**YOUR ASSIGNMENT**
Line for line, the listing below is to be transcribed exactly.

**ENTRIES SUPPLIED**
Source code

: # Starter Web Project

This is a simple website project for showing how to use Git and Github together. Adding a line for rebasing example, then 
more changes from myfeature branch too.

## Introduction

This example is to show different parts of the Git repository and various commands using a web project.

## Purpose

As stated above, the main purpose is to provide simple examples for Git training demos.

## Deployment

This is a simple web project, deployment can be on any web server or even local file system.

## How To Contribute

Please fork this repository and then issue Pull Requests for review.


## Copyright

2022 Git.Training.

**RESPONSE FOR THIS EXERCISE**
Source code

: # Starter Web Project

This is a simple website project for showing how to use Git and Github together. Adding a line for rebasing example, then 
more changes from myfeature branch too.

## Introduction

This example is to show different parts of the Git repository and various commands using a web project.

## Purpose

As stated above, the main purpose is to provide simple examples for Git training demos.

## Deployment

This is a simple web project, deployment can be on any web server or even local file system.

## How To Contribute

Please fork this repository and then issue Pull Requests for review.


## Copyright

2022 Git.Training.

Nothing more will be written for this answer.